UK Government Survey: 43 Per Cent of UK Businesses Hit by Cyber Incidents in the Past Year

The UK government has published its annual Cyber Security Breaches Survey for 2026, and the headline figure has barely moved. Forty-three per cent of UK businesses and 28 per cent of UK charities reported a cyber incident in the past year. That equates to approximately 612,000 businesses and 57,000 charities affected.

Phishing remains the dominant attack method by a very significant margin. Around 85 per cent of businesses that reported a breach said it involved phishing, typically impersonation emails directing staff to fake login pages, or messages designed to trick people into opening attachments or handing over information.

Supply chain risk management is a particular weak point. Only 15 per cent of businesses say they review the risks posed by their direct suppliers. Just 6 per cent look at their wider supply chain. Among charities, these figures fall to 9 per cent and 4 per cent respectively. Meanwhile, 14 per cent of businesses and 22 per cent of charities say they hold personal data that is not protected by measures such as encryption or anonymisation.

These are not abstract statistics. They describe the actual risk environment in which UK digital health companies, NHS suppliers, and charities operate every day. The low rates of supply chain risk assessment are particularly concerning for the NHS ecosystem, where a single compromised supplier can affect multiple trusts, ICBs, and care providers simultaneously. Events such as the Synnovis attack in 2024 illustrated exactly this kind of cascading impact.

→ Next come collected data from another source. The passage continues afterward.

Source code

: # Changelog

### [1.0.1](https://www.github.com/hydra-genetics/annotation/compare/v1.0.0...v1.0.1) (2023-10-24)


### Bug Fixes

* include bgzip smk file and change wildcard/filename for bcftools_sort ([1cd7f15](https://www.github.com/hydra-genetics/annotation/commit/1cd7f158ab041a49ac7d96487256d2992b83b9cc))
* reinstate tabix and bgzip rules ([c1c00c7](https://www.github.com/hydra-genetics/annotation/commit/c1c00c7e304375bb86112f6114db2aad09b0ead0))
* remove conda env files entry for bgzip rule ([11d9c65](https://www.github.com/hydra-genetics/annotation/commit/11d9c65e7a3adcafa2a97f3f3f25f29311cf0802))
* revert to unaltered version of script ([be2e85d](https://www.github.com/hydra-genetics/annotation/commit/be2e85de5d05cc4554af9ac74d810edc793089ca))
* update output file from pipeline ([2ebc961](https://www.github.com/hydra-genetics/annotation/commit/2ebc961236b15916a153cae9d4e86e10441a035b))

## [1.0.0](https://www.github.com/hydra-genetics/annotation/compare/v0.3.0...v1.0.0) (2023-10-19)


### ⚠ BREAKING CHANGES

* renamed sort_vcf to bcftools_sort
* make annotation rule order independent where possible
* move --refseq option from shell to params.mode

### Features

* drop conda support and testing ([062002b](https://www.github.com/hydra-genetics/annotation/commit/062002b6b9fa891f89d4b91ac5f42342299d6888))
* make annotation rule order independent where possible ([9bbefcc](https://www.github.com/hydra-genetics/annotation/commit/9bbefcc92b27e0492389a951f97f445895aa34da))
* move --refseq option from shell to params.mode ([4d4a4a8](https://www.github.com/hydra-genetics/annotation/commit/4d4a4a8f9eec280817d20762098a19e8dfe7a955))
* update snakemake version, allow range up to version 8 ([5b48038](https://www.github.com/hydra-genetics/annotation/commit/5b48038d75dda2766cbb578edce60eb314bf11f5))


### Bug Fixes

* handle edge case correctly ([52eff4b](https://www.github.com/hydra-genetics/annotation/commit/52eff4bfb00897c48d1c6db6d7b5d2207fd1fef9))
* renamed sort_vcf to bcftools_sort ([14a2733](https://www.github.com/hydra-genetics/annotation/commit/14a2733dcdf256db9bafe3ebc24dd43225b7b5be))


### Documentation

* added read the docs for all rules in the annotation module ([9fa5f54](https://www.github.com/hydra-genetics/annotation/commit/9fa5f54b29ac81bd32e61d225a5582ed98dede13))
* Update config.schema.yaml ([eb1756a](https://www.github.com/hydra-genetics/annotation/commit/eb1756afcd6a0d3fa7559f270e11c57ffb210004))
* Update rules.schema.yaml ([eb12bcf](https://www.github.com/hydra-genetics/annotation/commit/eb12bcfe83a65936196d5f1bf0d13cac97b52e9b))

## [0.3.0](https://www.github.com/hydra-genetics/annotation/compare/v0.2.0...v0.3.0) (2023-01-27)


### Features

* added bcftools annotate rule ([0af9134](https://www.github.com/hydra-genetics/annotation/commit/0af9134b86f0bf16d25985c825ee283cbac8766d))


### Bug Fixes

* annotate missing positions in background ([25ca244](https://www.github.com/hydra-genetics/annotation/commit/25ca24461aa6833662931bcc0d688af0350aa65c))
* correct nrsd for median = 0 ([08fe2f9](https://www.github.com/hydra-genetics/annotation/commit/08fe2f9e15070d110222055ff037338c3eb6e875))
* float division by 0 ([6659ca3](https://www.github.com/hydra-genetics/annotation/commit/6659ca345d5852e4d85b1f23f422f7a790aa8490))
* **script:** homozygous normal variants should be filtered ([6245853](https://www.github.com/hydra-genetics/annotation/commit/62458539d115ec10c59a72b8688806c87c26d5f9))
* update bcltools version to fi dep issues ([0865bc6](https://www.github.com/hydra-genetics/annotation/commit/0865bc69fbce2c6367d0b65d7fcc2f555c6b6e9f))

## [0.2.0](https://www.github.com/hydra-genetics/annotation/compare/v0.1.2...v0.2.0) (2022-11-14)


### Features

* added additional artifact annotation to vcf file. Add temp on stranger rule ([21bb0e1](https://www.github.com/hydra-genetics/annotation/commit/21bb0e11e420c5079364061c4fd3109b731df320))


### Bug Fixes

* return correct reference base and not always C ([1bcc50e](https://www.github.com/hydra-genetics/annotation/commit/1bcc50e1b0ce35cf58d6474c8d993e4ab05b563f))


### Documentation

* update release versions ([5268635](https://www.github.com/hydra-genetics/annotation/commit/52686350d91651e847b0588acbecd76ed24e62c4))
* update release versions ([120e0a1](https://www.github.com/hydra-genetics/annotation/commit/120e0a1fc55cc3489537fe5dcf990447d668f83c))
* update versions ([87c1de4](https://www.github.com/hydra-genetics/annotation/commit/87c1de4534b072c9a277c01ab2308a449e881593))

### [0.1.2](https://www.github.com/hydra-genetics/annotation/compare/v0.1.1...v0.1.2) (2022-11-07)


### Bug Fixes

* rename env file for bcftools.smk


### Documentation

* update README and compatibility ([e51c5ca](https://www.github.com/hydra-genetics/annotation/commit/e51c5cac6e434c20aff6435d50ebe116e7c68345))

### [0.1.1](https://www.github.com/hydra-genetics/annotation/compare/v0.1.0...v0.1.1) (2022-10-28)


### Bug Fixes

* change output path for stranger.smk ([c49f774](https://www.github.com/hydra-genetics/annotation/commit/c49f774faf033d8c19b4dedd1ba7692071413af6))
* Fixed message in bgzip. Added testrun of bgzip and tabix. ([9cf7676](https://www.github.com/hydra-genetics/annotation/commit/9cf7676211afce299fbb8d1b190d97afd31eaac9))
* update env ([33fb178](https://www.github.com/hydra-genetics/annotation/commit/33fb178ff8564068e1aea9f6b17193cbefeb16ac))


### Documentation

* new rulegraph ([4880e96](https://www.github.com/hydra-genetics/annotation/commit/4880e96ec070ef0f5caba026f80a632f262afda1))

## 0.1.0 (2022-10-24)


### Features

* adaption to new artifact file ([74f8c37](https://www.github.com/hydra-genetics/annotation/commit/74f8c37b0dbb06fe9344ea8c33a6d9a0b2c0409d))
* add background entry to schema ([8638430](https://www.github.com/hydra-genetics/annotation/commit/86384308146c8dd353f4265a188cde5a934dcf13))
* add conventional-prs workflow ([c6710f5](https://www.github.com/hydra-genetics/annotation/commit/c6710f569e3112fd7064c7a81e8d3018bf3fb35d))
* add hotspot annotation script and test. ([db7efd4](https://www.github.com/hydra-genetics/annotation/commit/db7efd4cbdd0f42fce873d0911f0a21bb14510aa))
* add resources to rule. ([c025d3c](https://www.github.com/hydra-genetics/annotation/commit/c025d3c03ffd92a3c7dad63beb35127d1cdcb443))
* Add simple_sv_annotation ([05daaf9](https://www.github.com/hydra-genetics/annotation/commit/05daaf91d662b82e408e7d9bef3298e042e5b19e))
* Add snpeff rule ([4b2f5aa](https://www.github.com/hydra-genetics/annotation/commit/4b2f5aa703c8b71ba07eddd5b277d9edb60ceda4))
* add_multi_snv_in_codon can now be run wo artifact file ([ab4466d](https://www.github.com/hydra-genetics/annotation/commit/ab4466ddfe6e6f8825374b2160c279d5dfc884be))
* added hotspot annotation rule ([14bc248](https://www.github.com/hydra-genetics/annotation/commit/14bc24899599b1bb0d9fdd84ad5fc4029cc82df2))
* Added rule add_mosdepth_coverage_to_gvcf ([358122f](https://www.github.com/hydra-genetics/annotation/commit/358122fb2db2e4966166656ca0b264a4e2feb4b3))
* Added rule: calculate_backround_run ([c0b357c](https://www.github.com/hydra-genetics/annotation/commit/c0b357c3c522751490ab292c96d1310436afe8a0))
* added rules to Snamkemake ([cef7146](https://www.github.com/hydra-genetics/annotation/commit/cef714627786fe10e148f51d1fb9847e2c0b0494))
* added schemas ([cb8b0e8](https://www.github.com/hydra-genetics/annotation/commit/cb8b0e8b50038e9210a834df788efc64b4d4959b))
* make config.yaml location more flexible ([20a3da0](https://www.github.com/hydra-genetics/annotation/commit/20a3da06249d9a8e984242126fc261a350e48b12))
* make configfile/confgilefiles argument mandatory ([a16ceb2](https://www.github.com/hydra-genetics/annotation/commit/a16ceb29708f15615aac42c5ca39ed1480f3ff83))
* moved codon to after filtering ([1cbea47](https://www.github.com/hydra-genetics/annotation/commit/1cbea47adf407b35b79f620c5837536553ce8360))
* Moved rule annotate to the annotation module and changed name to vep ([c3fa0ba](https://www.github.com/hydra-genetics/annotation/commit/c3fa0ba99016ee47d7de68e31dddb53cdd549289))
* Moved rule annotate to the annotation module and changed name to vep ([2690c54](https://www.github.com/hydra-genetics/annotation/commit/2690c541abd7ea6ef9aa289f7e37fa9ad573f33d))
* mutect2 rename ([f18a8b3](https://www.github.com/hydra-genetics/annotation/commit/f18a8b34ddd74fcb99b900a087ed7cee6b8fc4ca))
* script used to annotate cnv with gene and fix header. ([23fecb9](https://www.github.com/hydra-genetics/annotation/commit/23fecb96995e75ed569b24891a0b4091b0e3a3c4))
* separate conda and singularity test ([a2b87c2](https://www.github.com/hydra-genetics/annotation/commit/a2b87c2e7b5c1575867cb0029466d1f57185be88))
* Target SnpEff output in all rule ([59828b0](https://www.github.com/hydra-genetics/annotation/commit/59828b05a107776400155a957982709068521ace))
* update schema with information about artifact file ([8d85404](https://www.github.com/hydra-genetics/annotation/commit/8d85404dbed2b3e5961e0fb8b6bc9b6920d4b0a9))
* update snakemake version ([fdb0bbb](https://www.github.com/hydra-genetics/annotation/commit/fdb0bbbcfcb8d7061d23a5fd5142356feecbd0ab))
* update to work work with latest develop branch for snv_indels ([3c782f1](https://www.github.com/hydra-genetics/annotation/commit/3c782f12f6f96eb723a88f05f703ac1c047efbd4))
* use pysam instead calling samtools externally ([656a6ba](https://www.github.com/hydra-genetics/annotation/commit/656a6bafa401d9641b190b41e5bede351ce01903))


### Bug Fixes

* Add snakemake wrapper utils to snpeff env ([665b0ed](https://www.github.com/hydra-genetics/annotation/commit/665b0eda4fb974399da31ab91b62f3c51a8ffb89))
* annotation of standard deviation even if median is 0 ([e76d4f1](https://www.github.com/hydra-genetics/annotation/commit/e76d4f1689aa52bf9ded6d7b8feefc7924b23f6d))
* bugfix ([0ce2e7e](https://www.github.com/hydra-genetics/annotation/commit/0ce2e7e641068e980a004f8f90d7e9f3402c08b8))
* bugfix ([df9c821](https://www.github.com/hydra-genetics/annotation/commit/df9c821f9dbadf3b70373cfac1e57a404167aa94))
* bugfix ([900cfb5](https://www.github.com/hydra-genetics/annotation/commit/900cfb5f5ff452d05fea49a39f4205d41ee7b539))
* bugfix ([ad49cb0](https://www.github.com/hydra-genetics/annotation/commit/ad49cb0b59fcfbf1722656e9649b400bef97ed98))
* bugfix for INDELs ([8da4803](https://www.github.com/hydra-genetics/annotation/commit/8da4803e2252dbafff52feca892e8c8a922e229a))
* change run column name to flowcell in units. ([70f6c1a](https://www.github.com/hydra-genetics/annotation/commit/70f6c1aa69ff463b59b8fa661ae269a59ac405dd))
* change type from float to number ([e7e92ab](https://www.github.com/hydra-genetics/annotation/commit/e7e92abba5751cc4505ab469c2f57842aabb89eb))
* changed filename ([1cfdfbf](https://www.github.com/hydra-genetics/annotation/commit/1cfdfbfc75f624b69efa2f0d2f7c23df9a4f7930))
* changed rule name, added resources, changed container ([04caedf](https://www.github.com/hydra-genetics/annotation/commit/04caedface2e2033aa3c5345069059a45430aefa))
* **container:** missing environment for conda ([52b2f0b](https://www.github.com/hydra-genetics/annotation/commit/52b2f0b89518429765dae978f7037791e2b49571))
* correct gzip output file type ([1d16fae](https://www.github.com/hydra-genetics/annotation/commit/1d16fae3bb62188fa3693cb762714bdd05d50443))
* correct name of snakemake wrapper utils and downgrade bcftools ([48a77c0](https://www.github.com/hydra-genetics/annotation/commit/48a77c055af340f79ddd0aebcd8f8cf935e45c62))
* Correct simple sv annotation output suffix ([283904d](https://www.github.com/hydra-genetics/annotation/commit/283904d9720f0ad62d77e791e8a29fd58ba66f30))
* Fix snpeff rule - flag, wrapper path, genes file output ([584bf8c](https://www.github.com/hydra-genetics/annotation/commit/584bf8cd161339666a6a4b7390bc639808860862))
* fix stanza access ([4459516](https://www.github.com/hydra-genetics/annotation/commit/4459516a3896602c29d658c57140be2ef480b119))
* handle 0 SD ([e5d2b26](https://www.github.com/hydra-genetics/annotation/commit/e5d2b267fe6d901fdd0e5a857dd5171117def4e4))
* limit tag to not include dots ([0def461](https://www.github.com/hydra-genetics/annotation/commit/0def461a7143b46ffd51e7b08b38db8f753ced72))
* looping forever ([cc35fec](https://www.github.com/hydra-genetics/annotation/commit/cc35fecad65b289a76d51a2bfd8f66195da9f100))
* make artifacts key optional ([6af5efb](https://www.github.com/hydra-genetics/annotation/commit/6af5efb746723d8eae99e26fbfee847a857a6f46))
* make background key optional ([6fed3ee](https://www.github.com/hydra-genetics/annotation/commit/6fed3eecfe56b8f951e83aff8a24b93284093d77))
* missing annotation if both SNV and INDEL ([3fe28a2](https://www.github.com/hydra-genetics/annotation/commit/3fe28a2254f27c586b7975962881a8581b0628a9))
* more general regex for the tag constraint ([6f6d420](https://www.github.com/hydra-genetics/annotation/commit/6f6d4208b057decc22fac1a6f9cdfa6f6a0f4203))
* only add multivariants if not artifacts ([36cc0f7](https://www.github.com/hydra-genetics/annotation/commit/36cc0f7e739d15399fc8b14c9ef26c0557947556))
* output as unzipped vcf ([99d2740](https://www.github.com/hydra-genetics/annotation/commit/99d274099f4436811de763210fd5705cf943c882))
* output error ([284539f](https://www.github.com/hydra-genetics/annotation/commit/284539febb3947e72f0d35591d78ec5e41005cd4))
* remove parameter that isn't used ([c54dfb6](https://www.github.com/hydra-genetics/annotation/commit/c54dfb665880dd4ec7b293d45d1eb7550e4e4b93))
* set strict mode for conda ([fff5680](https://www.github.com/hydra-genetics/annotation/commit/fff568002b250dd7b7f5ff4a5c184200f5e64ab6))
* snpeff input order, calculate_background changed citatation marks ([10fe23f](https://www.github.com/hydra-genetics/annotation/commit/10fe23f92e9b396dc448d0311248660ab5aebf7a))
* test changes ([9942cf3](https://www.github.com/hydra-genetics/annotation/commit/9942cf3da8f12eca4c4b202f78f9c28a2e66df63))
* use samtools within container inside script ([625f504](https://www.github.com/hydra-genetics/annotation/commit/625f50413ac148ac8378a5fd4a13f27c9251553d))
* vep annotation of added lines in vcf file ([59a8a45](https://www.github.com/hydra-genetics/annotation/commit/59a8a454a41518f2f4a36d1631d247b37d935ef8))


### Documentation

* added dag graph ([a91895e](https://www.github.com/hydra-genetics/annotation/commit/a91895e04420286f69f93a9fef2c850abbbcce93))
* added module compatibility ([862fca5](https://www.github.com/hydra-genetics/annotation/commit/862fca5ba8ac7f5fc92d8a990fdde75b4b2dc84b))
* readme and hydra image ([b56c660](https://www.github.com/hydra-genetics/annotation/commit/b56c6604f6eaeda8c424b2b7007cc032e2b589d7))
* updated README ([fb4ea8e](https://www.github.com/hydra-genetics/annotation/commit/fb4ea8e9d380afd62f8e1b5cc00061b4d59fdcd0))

The continued dominance of phishing as the entry point for breaches reinforces the importance of investing in staff awareness training, strong email security controls, and phishing-resistant authentication. The fact that these figures have not improved year on year suggests that many organisations still treat cybersecurity as a compliance exercise rather than an ongoing operational priority.

For NHS suppliers and organisations subject to the DSPT, the survey findings are a direct reminder of the gap between having a policy on paper and applying effective controls in practice. Governance teams and senior leadership should use this survey as a prompt to review whether security investments are reaching the parts of the organisation where they are most needed.

Recommendations

  • Use the government survey as a prompt to test whether your phishing defences actually work — consider running a simulated phishing exercise to see how staff respond.
  • Review your supply chain risk management process. If you cannot confirm that key suppliers have adequate security controls in place, request evidence of their compliance (such as Cyber Essentials, ISO 27001, or DSPT assessment status).
  • Check whether any personal data held by your organisation is stored without encryption or anonymisation, and address gaps as a priority.
  • Ensure ransomware response and payment policies are clearly documented and communicated to senior leadership, not just IT teams.
  • If you are an NHS supplier, review your current DSPT status and check whether your controls accurately reflect the risk landscape described in the survey.
  • Review cyber insurance cover to ensure it is appropriate for the size and nature of your data holdings.